── GIVEN RECORDS ──
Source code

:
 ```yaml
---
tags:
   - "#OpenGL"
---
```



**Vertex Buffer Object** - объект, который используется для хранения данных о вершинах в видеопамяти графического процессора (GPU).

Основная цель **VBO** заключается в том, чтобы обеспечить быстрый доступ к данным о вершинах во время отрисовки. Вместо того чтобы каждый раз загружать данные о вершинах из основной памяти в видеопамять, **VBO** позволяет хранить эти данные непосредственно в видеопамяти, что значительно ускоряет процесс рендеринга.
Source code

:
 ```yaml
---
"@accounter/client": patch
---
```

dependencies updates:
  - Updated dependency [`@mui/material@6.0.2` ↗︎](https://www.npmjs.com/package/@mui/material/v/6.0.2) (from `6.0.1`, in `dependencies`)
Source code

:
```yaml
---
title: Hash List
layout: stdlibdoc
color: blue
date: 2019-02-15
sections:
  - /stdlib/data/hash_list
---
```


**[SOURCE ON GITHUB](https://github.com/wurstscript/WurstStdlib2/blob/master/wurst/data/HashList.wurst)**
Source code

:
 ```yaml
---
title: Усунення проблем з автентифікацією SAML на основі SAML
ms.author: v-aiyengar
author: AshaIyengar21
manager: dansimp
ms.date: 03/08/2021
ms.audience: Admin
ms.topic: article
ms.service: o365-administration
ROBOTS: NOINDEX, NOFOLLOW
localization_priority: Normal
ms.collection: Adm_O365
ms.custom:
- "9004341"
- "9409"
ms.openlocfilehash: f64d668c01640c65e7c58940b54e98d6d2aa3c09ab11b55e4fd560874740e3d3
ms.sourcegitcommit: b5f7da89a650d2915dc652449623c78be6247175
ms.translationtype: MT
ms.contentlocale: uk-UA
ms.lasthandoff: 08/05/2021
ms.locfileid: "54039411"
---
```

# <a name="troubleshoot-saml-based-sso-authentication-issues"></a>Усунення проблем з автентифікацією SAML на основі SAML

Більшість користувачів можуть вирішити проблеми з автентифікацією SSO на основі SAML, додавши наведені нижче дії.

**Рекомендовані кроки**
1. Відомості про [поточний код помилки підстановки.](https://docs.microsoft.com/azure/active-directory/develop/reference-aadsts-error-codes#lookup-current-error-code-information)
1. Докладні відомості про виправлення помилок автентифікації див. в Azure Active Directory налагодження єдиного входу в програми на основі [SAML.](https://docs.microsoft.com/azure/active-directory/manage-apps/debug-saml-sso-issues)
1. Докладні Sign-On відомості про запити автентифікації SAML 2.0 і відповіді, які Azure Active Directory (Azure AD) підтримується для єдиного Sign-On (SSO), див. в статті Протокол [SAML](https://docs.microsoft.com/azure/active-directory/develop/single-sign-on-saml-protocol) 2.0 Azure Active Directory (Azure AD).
───
▶ TASK DIRECTIONS:
What lines of the material above contain "Усунення"? Return each of them.

▶ EXERCISE OUTPUT:
title: Усунення проблем з автентифікацією SAML на основі SAML
# <a name="troubleshoot-saml-based-sso-authentication-issues"></a>Усунення проблем з автентифікацією SAML на основі SAML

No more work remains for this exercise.